Local and provincial government ICT spend is set to rise from 2007's R5,6-billion to R6,4-billion this year, out of a total government ICT budget of R35-billion.
This is according to BMI-TechKnowledge's latest report: ICT Market Analysis and Opportunities in Provincial and Local Government.
With over R5,6-billion spent on ICT by the South African provincial and local government last year, BMI-T's research provides insight into emerging trends in government's ICT spending patterns, in-depth analysis of the drivers and inhibitors of ICT spend, and examines the big deals that will shape this market in the years to come.
Lesley-Anne Dos Santos, BMI-T Analyst, says: "The total ICT spend of provincial government is expected to increase from R3,4-billion in 2007 to R3,9-billion in 2010/11 at a CAGR of 4.3%. Local government ICT expenditure is also set to increase, from 2,2-billion in 2007/08 to R2,5-billion in 2010/11".
This excludes telecoms capex spending by local government, which would add significantly to the numbers, especially if various municipal broadband networks succeed in getting off the ground. These projects are looking increasingly uncertain, and hence a scenario-based approach needs to be taken when forecasting expenditure on them.
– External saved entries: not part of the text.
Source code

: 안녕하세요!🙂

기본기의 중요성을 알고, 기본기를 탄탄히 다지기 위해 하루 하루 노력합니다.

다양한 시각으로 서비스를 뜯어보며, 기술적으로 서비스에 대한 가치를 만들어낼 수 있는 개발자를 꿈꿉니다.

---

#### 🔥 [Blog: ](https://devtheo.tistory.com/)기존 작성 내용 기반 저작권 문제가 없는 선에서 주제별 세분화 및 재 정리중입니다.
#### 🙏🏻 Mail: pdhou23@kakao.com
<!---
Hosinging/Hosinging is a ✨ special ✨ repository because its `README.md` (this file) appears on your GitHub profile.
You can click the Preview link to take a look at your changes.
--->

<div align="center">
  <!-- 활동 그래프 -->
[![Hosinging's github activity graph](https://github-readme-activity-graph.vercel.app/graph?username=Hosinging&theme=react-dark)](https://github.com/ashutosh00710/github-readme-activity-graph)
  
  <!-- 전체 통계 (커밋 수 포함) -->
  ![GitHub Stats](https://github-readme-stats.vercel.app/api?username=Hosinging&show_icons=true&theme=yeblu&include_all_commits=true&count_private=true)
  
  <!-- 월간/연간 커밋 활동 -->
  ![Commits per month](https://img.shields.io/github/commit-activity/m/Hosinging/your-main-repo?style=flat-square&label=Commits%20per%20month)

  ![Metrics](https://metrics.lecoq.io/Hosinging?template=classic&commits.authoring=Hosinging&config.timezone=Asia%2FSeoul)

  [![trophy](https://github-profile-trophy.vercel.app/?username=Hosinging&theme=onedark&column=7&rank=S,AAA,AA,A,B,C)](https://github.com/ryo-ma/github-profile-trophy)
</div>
As a whole the South African government had budgeted R35-billion to spend on ICTs over the 2007 to 2008 financial year in a campaign to improve customer service. The implementation of various e-government initiatives are already under way in national, provincial and local government, with further initiatives planned in education, health and administration.
"However no good plan goes unpunished," says Sheldon Neilson, BMI-T Analyst and co-author of the report. "For example, the troubled launch of eNatis last year provides basis for a skeptical view.
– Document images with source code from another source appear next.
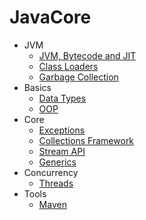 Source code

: # JavaCore

- JVM
    - [JVM, Bytecode and JIT](./jvm/jvm.md)
    - [Class Loaders](./jvm/classloaders.md)
    - [Garbage Collection](./jvm/gc.md)
- Basics
    - [Data Types](./basics/types.md)
    - [OOP](./basics/oop.md)
- Core
    - [Exceptions](./core/exceptions.md)
    - [Collections Framework](./core/collections.md)
    - [Stream API](./core/stream.md)
    - [Generics](./core/generics.md)
- Concurrency
    - [Threads](./threads/threads.md)
- Tools
    - [Maven](./tools/maven.md) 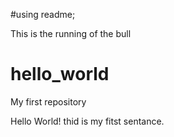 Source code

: 




#using readme;


This is the running of the bull

# hello_world
My first repository

Hello World! thid is my fitst sentance.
"But it must be pointed out that with the maladministration, lengthy delays and frustration on the ground aside, eNatis is a successful system today with transactions handled having doubled to 600 000 monthly, with near double the budgeted R357-million spent."
Major issues faced by many local municipalities include poor administration, the misappropriation of funds and the retention of skilled staff. Poor financial records and insufficient internal controls compound these issues.
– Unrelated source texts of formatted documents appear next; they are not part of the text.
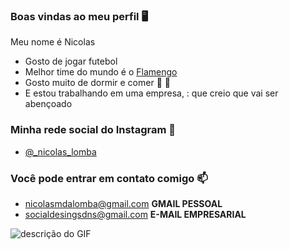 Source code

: ### Boas vindas  ao meu perfil 🖥️
  
  Meu nome é Nicolas

- Gosto de jogar futebol
- Melhor time do mundo é o [Flamengo](https://www.youtube.com/watch?v=vpdFip3Es0o)
- Gosto muito de dormir e comer 🛌 🍔
- E estou trabalhando em uma empresa, : que creio que vai ser abençoado

### Minha rede social do Instagram 📱

- [@_nicolas_lomba](https://www.instagram.com/@_nicolas_lomba)

### Você pode entrar em contato comigo 📫

- nicolasmdalomba@gmail.com **GMAIL PESSOAL**
- socialdesingsdns@gmail.com **E-MAIL EMPRESARIAL**

![descrição do GIF](https://media.giphy.com/media/LLHkw7UnvY3Kw/giphy.gif)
According to BMI-T, provincial governments are dealing with similar issues; however their financial records are more satisfactory than local government.
"Provincial and local governments are still extremely decentralised," says Dos Santos. "However, what may appear to be isolated trends should not be overlooked; As can be seen with the current rollout of open source software solutions, the potential for government-wide adoption remains and it is therefore essential for vendors to formulate strategies that encompass activities across all levels of government."